Rebranding: “Chaos Engineering” as “Resilience Testing”
Last week, I had the opportunity to hear Aaron Rinehart brief on “Chaos Engineering”. Aaron is the Chief Enterprise Security Architect at UnitedHealth Group. His job is to break things. And by break things, I don’t mean innovate as in “move fast and break things” or break-in to things as in penetration testing but actually break systems. It’s a cool job.
UnitedHealth is a beast of a company. Cobbled together through dozens of acquisitions, it has 270,000 employees and $200 billion in revenue. Also worth noting, when seemingly every other health insurance company got owned in 2015, UnitedHealth dodged the bullet. Maybe they weren’t targeted. Maybe the breach wasn’t discovered. Maybe they got lucky. Or maybe there is something to this approach.
As networks and applications (and their interactions) grow increasingly more complex and interdependent, the likelihood of cascading (and therefore devastating) failure also increases. Purposefully causing these failures in a deliberate and controlled fashion is possibly the only rationale way to persist in the faith of both system error and malicious activity.
As Rinehart explained Chaos Engineering, the idea is to purposefully crash parts of the network or systems and see how the network or system (or more, importantly, the people) respond.
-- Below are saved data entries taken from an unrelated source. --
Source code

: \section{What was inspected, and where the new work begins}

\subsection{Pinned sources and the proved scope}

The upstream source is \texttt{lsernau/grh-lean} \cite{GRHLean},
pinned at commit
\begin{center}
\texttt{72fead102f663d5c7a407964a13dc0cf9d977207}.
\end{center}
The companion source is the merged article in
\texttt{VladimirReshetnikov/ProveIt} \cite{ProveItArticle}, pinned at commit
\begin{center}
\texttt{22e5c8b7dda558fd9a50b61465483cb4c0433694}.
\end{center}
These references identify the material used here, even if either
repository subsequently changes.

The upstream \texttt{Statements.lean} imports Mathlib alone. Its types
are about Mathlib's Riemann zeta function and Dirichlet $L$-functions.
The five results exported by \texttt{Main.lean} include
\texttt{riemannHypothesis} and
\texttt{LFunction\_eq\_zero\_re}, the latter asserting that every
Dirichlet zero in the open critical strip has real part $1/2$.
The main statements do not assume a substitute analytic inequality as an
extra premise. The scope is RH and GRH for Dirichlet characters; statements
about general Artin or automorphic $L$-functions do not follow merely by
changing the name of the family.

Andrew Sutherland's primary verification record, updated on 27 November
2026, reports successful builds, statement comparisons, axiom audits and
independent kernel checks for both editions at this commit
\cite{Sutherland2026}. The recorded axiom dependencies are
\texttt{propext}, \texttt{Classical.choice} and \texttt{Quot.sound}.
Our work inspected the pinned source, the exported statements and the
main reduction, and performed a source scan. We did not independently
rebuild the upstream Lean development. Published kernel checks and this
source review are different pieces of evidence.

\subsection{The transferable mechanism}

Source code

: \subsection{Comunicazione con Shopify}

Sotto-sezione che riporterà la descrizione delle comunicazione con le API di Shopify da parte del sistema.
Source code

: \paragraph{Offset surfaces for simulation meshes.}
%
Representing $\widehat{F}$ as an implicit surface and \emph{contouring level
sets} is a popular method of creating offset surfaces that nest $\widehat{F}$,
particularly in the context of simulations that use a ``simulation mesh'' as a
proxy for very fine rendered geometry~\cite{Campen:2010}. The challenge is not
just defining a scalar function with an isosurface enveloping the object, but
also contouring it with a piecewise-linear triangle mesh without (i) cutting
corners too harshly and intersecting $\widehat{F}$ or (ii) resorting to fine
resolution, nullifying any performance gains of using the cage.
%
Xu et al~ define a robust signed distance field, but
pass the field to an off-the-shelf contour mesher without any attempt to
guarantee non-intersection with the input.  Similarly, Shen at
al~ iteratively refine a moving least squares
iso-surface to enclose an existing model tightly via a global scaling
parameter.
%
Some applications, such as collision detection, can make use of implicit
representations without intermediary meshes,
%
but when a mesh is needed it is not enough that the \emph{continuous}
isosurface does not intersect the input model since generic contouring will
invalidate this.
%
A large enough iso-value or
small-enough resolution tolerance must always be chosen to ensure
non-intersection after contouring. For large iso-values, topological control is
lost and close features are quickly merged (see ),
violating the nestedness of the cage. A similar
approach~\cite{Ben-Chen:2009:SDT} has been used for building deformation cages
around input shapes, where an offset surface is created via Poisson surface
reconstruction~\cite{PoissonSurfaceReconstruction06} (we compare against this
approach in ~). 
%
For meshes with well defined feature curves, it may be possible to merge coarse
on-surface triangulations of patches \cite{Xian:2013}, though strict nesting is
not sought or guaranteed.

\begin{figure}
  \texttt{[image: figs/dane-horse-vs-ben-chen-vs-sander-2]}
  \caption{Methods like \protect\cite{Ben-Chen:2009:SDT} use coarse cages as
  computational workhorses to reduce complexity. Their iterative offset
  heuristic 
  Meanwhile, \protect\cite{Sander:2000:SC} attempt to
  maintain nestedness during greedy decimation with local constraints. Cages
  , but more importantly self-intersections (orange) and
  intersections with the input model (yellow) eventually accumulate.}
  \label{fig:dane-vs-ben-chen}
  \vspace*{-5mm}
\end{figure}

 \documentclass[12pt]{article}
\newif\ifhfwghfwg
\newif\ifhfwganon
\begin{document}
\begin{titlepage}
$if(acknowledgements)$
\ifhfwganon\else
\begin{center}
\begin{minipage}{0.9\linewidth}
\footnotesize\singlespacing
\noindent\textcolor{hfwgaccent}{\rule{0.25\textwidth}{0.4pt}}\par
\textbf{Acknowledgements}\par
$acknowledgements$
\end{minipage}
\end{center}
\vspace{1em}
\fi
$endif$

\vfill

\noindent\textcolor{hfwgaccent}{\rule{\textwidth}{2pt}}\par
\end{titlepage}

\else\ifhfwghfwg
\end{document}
Initiating chaos in a controlled fashion and at a time when it can be managed is far better than letting technology take its course and setting off everyone’s pagers at 3 a.m. on Christmas morning.
In Rinehart’s own words, Security Chaos Engineering is, “…the discipline of instrumentation, identification, and remediation of failure within security controls through proactive experimentation to build confidence in the system’s ability to defend against malicious conditions in production.”
Rinehart lists out seven principles of chaos engineering:
- Security capabilities must be end-to-end instrumented.
- Security must be continuously instrumented to build confidence in the system’s ability to withstand malicious conditions.
- Readiness of a system’s security defenses must be proactively assessed to ensure they are battle-ready and operating as intended.
- The security capability toolchain must be instrumented from end to end to drive new insights into not only the effectiveness of the functionality within the toolchain but also to discover where added value and improvement can be injected.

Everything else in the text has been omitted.